もちろん、吟醸造りなど技術進歩もありましたが、フルーティーで軽快で癖がなく、冷たくしておいしい日本酒が増えたことで、口あたりがよく飲みすぎ、悪酔いすることも増えイメージの悪循環がおきてしまいました。

また、吟醸技術の進歩を業界内の新酒鑑評会等が高評価で後押ししたことで日本酒の味が画一化してしまい、「どれを飲んでも同じ味」「過剰な吟醸香が鼻につき飲みにくい」というイメージもつきました。
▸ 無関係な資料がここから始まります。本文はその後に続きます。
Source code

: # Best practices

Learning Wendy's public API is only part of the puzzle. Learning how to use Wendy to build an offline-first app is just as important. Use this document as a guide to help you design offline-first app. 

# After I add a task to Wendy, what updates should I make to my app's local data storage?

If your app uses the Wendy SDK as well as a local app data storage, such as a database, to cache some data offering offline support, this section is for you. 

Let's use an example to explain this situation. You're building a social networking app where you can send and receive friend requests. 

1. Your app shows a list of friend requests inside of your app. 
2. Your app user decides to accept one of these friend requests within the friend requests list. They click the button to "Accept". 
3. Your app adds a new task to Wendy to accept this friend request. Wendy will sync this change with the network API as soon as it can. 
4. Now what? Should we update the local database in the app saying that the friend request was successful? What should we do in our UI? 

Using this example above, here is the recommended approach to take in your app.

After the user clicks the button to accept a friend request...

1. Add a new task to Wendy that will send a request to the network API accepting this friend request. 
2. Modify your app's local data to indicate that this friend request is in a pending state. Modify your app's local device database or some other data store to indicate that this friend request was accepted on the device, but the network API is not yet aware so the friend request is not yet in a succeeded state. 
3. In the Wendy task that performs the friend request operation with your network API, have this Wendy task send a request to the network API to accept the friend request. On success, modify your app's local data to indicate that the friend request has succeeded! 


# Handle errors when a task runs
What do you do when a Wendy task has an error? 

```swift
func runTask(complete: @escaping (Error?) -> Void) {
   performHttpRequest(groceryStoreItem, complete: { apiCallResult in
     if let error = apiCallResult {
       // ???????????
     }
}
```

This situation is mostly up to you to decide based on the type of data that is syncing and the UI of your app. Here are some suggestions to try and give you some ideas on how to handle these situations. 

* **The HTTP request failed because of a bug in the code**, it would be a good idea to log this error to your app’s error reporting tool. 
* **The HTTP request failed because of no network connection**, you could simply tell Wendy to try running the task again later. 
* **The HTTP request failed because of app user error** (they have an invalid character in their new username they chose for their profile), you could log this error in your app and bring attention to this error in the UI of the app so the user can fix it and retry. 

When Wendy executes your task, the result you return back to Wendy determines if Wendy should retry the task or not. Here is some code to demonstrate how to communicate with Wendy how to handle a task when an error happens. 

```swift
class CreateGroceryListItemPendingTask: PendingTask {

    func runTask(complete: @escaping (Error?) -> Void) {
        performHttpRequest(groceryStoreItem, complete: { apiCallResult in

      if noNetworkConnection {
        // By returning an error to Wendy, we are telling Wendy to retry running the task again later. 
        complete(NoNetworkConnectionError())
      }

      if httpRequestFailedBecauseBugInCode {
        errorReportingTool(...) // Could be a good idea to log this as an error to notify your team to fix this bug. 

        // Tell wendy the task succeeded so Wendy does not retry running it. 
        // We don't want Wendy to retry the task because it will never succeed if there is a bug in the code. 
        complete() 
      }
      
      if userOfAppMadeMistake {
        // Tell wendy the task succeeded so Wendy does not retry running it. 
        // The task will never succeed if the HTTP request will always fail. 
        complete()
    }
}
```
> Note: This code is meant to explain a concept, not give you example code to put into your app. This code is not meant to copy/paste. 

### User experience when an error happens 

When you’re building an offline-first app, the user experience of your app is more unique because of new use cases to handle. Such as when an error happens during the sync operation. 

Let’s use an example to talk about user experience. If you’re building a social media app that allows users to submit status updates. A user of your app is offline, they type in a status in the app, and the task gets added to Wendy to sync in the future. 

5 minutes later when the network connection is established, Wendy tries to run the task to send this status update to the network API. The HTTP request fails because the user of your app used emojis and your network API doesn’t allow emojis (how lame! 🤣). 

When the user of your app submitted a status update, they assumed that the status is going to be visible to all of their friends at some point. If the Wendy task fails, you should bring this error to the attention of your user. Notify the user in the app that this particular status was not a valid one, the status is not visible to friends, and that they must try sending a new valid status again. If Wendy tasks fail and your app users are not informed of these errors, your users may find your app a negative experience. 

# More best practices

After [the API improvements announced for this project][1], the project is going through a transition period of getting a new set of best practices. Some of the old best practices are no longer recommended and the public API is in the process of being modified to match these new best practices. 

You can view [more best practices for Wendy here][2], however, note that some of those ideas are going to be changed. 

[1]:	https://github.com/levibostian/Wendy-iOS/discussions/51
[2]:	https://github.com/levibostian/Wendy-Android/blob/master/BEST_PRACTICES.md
さらに、ラベルは専門用語ばかりで、どれが自分の好みの味なのか判断が付かず、「うまく選べない難しい酒」となってしまったことも消費者離れの要因と考えます。

一方、緩やかながら右肩上がりを示すカテゴリーもあります。「純米酒」や「純米吟醸酒」です。

安く酔える普通酒ではなく、醸造アルコールを使用しない純米酒、また、手間暇かかった純米吟醸に消費者の好みがうつり、これらが含まれる「特定名称酒」、いわば「高級酒」といえるカテゴリーの製造割合が伸びています。

日本酒1本あたりの単価は、平成30年間に、1リットルあたり551円から721円に上昇。平成30年間のデフレを加味すれば、実質、もっと価格差があることになります。つまり、日本人は「よい日本酒をちょっとだけ飲むようになった」ともいえるのです。